> Provided data:
::::
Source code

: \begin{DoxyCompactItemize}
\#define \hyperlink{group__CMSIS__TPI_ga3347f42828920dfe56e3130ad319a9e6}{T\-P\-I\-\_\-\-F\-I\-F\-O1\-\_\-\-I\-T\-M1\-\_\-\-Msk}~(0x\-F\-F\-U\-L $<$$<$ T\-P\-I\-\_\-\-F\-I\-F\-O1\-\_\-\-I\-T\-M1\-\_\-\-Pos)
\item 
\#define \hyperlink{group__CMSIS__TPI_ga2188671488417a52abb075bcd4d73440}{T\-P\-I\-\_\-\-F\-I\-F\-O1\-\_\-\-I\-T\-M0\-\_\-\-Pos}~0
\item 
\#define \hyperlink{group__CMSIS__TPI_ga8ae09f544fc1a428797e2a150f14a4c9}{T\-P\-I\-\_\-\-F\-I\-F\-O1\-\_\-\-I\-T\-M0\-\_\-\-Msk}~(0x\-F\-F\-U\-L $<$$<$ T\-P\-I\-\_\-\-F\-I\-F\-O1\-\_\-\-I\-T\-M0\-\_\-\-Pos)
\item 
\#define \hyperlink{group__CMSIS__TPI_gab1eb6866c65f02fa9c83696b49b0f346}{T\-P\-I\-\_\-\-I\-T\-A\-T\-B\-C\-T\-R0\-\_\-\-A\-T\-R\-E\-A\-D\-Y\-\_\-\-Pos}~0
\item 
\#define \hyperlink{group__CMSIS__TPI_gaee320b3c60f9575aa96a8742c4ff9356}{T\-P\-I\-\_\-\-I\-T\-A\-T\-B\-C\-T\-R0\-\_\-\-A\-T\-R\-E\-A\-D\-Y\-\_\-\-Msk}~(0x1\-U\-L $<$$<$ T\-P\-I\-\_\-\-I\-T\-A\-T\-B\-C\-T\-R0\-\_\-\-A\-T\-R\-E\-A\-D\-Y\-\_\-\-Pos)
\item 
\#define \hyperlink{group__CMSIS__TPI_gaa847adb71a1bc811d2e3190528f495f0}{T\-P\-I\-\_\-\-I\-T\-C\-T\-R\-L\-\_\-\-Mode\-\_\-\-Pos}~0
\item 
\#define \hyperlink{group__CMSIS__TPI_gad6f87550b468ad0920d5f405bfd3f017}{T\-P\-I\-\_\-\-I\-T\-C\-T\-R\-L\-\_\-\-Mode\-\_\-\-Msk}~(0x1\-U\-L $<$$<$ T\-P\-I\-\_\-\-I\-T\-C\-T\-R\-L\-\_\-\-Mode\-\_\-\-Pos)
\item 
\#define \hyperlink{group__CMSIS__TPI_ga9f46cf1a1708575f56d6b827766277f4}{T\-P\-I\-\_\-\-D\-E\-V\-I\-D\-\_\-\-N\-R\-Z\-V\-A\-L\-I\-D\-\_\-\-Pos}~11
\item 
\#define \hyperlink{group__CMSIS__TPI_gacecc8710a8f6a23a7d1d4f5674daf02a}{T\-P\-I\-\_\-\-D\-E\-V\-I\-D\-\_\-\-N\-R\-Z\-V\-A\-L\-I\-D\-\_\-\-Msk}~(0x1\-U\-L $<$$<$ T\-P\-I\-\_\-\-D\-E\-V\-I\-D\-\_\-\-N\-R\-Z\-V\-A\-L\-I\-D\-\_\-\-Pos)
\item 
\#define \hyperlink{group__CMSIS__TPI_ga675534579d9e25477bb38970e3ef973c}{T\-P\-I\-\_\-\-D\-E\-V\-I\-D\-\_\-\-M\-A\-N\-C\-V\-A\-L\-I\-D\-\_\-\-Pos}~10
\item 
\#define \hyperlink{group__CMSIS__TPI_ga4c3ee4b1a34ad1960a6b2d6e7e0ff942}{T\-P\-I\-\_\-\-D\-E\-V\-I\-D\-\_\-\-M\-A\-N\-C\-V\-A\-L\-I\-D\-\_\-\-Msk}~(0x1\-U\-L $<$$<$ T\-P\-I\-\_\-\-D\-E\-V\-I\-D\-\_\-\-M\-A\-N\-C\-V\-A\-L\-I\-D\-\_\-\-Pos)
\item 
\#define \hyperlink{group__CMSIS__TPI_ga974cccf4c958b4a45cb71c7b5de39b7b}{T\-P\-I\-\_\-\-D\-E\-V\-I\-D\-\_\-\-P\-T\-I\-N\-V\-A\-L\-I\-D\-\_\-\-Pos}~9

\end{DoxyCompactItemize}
::::
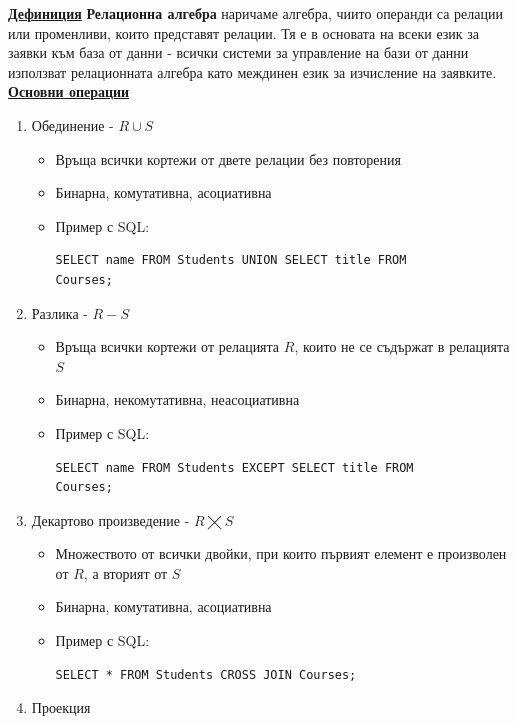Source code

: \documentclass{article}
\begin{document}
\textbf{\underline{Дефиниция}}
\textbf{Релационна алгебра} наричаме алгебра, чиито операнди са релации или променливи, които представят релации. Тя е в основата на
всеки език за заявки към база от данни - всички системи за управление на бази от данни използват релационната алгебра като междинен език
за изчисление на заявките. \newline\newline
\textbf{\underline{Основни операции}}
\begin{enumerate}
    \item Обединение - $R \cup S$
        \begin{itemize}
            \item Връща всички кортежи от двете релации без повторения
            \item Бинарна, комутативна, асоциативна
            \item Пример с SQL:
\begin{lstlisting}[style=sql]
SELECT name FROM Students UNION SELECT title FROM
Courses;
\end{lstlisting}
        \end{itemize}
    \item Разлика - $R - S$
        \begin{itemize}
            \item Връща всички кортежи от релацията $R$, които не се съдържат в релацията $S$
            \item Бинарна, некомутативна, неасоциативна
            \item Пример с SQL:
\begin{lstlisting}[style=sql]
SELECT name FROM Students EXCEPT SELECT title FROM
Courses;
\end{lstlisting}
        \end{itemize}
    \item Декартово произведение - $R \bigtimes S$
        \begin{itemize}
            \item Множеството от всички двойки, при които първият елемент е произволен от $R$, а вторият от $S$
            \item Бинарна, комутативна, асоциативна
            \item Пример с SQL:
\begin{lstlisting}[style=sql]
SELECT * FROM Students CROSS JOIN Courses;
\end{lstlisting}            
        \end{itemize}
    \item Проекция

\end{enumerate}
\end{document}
::::
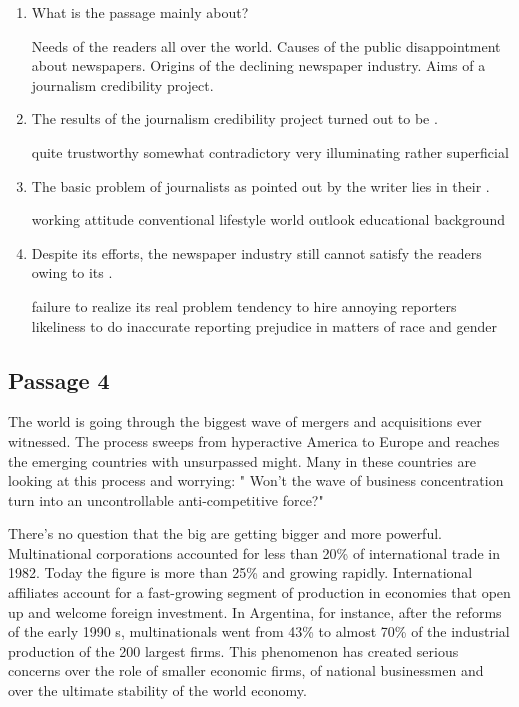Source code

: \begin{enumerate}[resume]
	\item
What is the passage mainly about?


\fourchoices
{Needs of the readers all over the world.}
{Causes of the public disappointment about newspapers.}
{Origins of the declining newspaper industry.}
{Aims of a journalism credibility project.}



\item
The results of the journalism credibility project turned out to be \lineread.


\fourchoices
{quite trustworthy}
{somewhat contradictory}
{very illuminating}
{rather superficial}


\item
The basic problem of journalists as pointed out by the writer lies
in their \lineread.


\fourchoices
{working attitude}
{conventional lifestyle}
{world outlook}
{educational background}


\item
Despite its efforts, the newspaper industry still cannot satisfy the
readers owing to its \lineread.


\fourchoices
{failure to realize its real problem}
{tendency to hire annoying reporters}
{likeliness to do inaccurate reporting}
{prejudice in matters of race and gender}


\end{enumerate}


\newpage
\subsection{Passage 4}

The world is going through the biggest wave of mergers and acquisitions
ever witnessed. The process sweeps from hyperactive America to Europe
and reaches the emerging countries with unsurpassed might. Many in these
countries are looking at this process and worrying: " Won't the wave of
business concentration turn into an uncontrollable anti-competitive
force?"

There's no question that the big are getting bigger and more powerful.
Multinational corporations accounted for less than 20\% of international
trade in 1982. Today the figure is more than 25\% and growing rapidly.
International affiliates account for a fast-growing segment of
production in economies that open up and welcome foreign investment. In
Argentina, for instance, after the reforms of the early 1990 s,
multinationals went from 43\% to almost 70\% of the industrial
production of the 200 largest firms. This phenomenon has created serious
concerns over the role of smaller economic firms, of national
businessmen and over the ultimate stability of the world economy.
::::
> Directions for this task:
Which lines in the data above contain "кортежи"? Show each one.

> Written reply:
            \item Връща всички кортежи от двете релации без повторения
            \item Връща всички кортежи от релацията $R$, които не се съдържат в релацията $S$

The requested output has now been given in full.